§ **Instructions to follow**
Output the listing exactly, without its pictures.
-------------------------
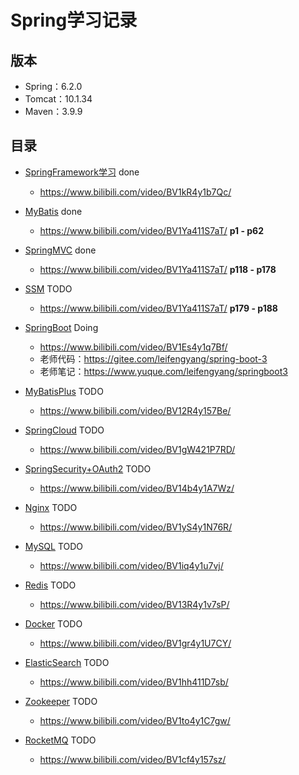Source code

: # Spring学习记录
## 版本
* Spring：6.2.0 
* Tomcat：10.1.34
* Maven：3.9.9

## 目录
* [SpringFramework学习](https://github.com/103style/SpringDemos/tree/master/spring-framework-demo) done
  *  https://www.bilibili.com/video/BV1kR4y1b7Qc/

* [MyBatis](https://github.com/103style/SpringDemos/tree/master/MyBatisDemo) done
  * https://www.bilibili.com/video/BV1Ya411S7aT/ **p1 - p62**

* [SpringMVC](https://github.com/103style/SpringDemos/tree/master/SpringMVCDemo) done
  * https://www.bilibili.com/video/BV1Ya411S7aT/  **p118 - p178**

* [SSM]() TODO
  * https://www.bilibili.com/video/BV1Ya411S7aT/ **p179 - p188**

* [SpringBoot]() Doing
  * https://www.bilibili.com/video/BV1Es4y1q7Bf/
  * 老师代码：https://gitee.com/leifengyang/spring-boot-3
  * 老师笔记：https://www.yuque.com/leifengyang/springboot3

* [MyBatisPlus]() TODO
  * https://www.bilibili.com/video/BV12R4y157Be/

* [SpringCloud]() TODO
  * https://www.bilibili.com/video/BV1gW421P7RD/

* [SpringSecurity+OAuth2]() TODO
  * https://www.bilibili.com/video/BV14b4y1A7Wz/

* [Nginx]() TODO
  * https://www.bilibili.com/video/BV1yS4y1N76R/

* [MySQL]() TODO
  * https://www.bilibili.com/video/BV1iq4y1u7vj/

* [Redis]() TODO
  * https://www.bilibili.com/video/BV13R4y1v7sP/

* [Docker]() TODO
  * https://www.bilibili.com/video/BV1gr4y1U7CY/

* [ElasticSearch]() TODO
  * https://www.bilibili.com/video/BV1hh411D7sb/

* [Zookeeper]() TODO
  * https://www.bilibili.com/video/BV1to4y1C7gw/

* [RocketMQ]() TODO
  * https://www.bilibili.com/video/BV1cf4y157sz/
-------------------------
§ **Exercise solution**
Source code

: # Spring学习记录
## 版本
* Spring：6.2.0 
* Tomcat：10.1.34
* Maven：3.9.9

## 目录
* [SpringFramework学习](https://github.com/103style/SpringDemos/tree/master/spring-framework-demo) done
  *  https://www.bilibili.com/video/BV1kR4y1b7Qc/

* [MyBatis](https://github.com/103style/SpringDemos/tree/master/MyBatisDemo) done
  * https://www.bilibili.com/video/BV1Ya411S7aT/ **p1 - p62**

* [SpringMVC](https://github.com/103style/SpringDemos/tree/master/SpringMVCDemo) done
  * https://www.bilibili.com/video/BV1Ya411S7aT/  **p118 - p178**

* [SSM]() TODO
  * https://www.bilibili.com/video/BV1Ya411S7aT/ **p179 - p188**

* [SpringBoot]() Doing
  * https://www.bilibili.com/video/BV1Es4y1q7Bf/
  * 老师代码：https://gitee.com/leifengyang/spring-boot-3
  * 老师笔记：https://www.yuque.com/leifengyang/springboot3

* [MyBatisPlus]() TODO
  * https://www.bilibili.com/video/BV12R4y157Be/

* [SpringCloud]() TODO
  * https://www.bilibili.com/video/BV1gW421P7RD/

* [SpringSecurity+OAuth2]() TODO
  * https://www.bilibili.com/video/BV14b4y1A7Wz/

* [Nginx]() TODO
  * https://www.bilibili.com/video/BV1yS4y1N76R/

* [MySQL]() TODO
  * https://www.bilibili.com/video/BV1iq4y1u7vj/

* [Redis]() TODO
  * https://www.bilibili.com/video/BV13R4y1v7sP/

* [Docker]() TODO
  * https://www.bilibili.com/video/BV1gr4y1U7CY/

* [ElasticSearch]() TODO
  * https://www.bilibili.com/video/BV1hh411D7sb/

* [Zookeeper]() TODO
  * https://www.bilibili.com/video/BV1to4y1C7gw/

* [RocketMQ]() TODO
  * https://www.bilibili.com/video/BV1cf4y157sz/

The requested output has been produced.